I have decided to step out of my backyard, literally, with my work. And guess what? It is being received. Not just here in Colorado Springs, but in other states, maybe even other countries. Some doors are just open. With my lens of "not good enough", I have been only looking for the doors that are closed. Doing this just reinforces feeling not good enough. And then, I do five million dances to figure out how to break through those doors. And I will stand there for, sometimes years, to see if I can open it.  Wow, exhausting. There is nothing wrong with trying to bring the light into dark places, but month and month, year after year. There is a time to let go. And, with these open doors, there are people waiting on the other side to receive me. I thought it was human nature to play this game; of seeking love where it can't be found. Seeking approval where it just isn't going to happen. This way of being in the world is very real for some of us; those of us who never learned to trust the Love that is within us. Those of us who didn't know how beautiful we are. Those of us who never learned to trust intimacy. But I am confident, that this is just a way of being in the world, that it can be healed. We can learn to trust that God meets our needs and that everything else is just icing on the cake. Intimacy; relaxing into  hug, listening without fixing, seeing beauty when it is hard to see, all of this is possible.

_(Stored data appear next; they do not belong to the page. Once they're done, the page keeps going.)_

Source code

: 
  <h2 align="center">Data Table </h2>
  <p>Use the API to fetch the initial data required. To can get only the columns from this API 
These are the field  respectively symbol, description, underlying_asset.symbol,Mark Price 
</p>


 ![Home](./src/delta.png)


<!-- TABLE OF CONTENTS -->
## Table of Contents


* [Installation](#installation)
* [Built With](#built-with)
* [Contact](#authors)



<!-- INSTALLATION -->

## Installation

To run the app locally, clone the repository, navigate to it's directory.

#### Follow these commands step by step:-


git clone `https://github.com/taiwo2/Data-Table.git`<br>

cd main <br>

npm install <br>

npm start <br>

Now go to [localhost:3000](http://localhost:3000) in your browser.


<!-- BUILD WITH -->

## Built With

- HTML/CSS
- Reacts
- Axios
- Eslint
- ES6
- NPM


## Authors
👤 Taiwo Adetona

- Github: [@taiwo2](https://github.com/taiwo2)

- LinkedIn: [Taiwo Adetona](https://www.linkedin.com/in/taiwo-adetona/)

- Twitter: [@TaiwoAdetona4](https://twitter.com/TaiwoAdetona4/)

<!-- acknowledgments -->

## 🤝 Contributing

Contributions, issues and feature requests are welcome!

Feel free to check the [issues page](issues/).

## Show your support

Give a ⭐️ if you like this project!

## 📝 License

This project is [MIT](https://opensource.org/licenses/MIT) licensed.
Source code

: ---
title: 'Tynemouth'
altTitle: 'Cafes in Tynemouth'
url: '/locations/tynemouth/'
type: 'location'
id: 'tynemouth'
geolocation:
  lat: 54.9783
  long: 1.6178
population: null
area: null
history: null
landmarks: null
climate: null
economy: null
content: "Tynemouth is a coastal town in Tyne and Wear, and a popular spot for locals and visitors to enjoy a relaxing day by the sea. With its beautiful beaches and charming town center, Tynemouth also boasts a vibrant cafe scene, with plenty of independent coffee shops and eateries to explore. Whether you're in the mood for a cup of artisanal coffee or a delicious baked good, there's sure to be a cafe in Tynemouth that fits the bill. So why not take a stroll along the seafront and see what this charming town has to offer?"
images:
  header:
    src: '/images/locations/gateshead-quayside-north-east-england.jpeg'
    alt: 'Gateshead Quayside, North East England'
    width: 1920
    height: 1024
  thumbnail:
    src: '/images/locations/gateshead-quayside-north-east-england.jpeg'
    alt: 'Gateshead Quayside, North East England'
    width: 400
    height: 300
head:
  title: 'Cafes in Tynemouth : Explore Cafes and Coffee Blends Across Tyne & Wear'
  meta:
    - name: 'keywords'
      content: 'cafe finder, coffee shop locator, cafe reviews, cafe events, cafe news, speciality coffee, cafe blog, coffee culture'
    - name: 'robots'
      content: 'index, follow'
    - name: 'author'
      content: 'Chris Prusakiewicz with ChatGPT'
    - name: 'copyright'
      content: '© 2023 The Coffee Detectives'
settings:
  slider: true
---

It is scary to actually step through the doors where arms are flung open and smiles of encouragement are on the faces of those waiting to receive me. And not only encouragement, but excitement. They are screaming a big Yes! to the opportunities of my life. Mirroring to me that I can actually be excited and joy-filled about these open doors. They ask questions like, How can I help you make this dream happen? Or, I just heard of this position and it sounds perfect for you! Or, I love you just the way you are. Even when you make mistakes. I am not used to this behavior in my life. I am not used to accepting it. The accepting of someone offering love, encouragement, trust, even help, is intimacy. And I am vulnerable in this new territory in my life. But it is with new wings, that I am learning to fly. I am learning that I can trust the open door. Life doesn't always have to be so hard.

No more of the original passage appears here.